The current statute of repose is found in Section 11.356 of the Texas Business Organizations Code and applies to any corporation, limited partnership, limited liability company, professional association, cooperative or real estate investment trust formed under the TBOC. Section 11.356 applies after a Texas entity’s existence has “terminated” within the meaning of the TBOC. If the termination is voluntary and the entity completes the winding up of its business as required by the TBOC, then its existence terminates on the date it files a certificate of termination with the Secretary of State.
But pursuant to Section 11.356, the entity continues to exist until the third anniversary of its termination date but only for strictly limited purposes. The most common of those purposes are:
- a lawsuit or other proceeding against the entity or brought by the entity;
- or an “existing claim” against the entity or of the entity.

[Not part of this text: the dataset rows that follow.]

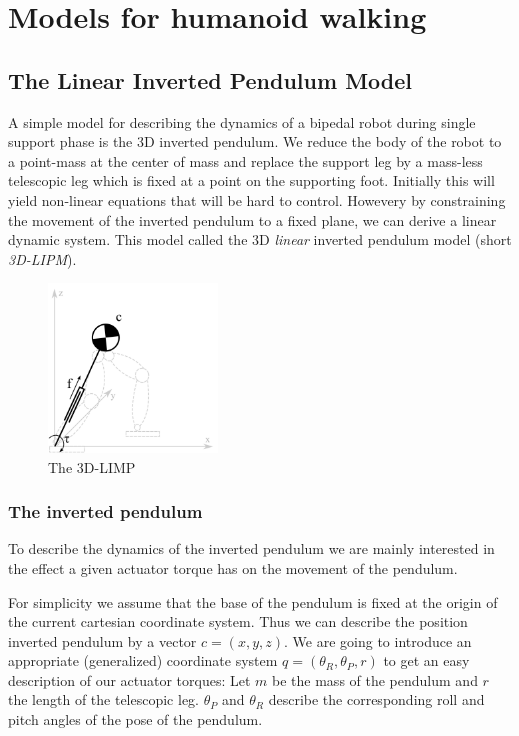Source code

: \documentclass[english,ngerman]{KITreprt}
\begin{document}
\chapter{Models for humanoid walking}\label{models-for-humanoid-walking}

\section{The Linear Inverted Pendulum
Model}\label{the-linear-inverted-pendulum-model}

A simple model for describing the dynamics of a bipedal robot during
single support phase is the 3D inverted pendulum. We reduce the body of
the robot to a point-mass at the center of mass and replace the support
leg by a mass-less telescopic leg which is fixed at a point on the
supporting foot. Initially this will yield non-linear equations that
will be hard to control. Howevery by constraining the movement of the
inverted pendulum to a fixed plane, we can derive a linear dynamic
system. This model called the 3D \emph{linear} inverted pendulum model
(short \emph{3D-LIPM}).

\begin{figure}
  \begin{center}
     \includegraphics[width=0.4\textwidth]{images/3dlimp.png}
  \end{center}
  \caption{The 3D-LIMP}
\end{figure}

\subsection{The inverted pendulum}\label{the-inverted-pendulum}

To describe the dynamics of the inverted pendulum we are mainly
interested in the effect a given actuator torque has on the movement of
the pendulum.

For simplicity we assume that the base of the pendulum is fixed at the
origin of the current cartesian coordinate system. Thus we can describe
the position inverted pendulum by a vector $c = (x, y, z)$. We are going
to introduce an appropriate (generalized) coordinate system
$q = (\theta_R, \theta_P, r)$ to get an easy description of our actuator
torques: Let $m$ be the mass of the pendulum and $r$ the length of the
telescopic leg. $\theta_P$ and $\theta_R$ describe the corresponding
roll and pitch angles of the pose of the pendulum.
\end{document}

The litigation exception is pretty clear.
The “existing claim” exception requires examination of what the term “existing claim” means. A terminated entity is liable only for an “existing claim,” which is a “claim” that either
- existed before the entity terminated AND is not barred by the applicable limitations period OR
- is a contractual obligation incurred after the date of termination.
The inquiring client is probably concerned about the first situation if he wants to “get the clock started.” He may be concerned that the counterparty to one of the entity’s pre-termination contracts may assert post-termination a claim for breach or contractual indemnification, or that an individual may assert post-termination that he suffered personal injury in an incident that occurred prior to the termination date, or that the beneficiary of a guaranty made by the terminated entity prior to termination may make demand for payment under the guaranty when the primary obligor defaults post termination. Depending when the possible claims accrued, it is possible that the applicable statute of limitations has not yet expired.
The client may have good cause for wanting to start the three year period. The definition of “claim” means “a right to payment, damages or property, whether liquidated or unliquidated, accrued or contingent, matured or unmatured.” That definition is broad to begin with— for payment, like the cash due in payment of a promissory note; damages, like the monetary remedy awarded in a slip and fall case; or property, like a tangible good deliverable pursuant to a commercial contract or a an intangible contract right, trademark or copyright. And it stretches much further: the damages may be uncertain, the note may not yet be matured, and whether or not any payment or performance is owed may depend on the occurrence or nonoccurrence of one or several events or conditions. The claim — even the basis for a potential claim — may be unknown to the entity at the time of its termination: the claim likely was not asserted prior to the termination date and a cause of action probably had not accrued by that date. Or the entity may have been aware prior to termination that a basis for a potential claim might exist but no claim had been asserted, or a claim may have been asserted before termination but the entity believed it was without merit and that the entity had no obligation or liability to the claimant. But in any of those situations, a “claim” existed because of the broad scope of the meaning of the term “claim.”
The client is seeking to reach the repose offered by Section 11.359(a):
an existing claim by or against a terminated filing entity is extinguished unless an action or proceeding is brought on the claim not later than the third anniversary of the date of termination of the entity.
But the client needs to be advised that the third anniversary is not a solid wall against an existing claim. Section 11.356(c) provides that if an action on an existing claim is brought against the entity before the third anniversary of its termination, then the three year survival period of the entity automatically extends for that claim until “all judgements, orders, and decrees [with respect to that action] have been fully executed” and the subsequent and consequential application by the terminated entity of its property to discharge its obligation or liability (if the claimant wins) or to distribute property to the entity’s owners (if the claimant loses in whole or in part).
The client may also be interested in hearing about a way to accelerate — to shorten — the three year period for existing claims, but he’ll not hear about that alternative in this post.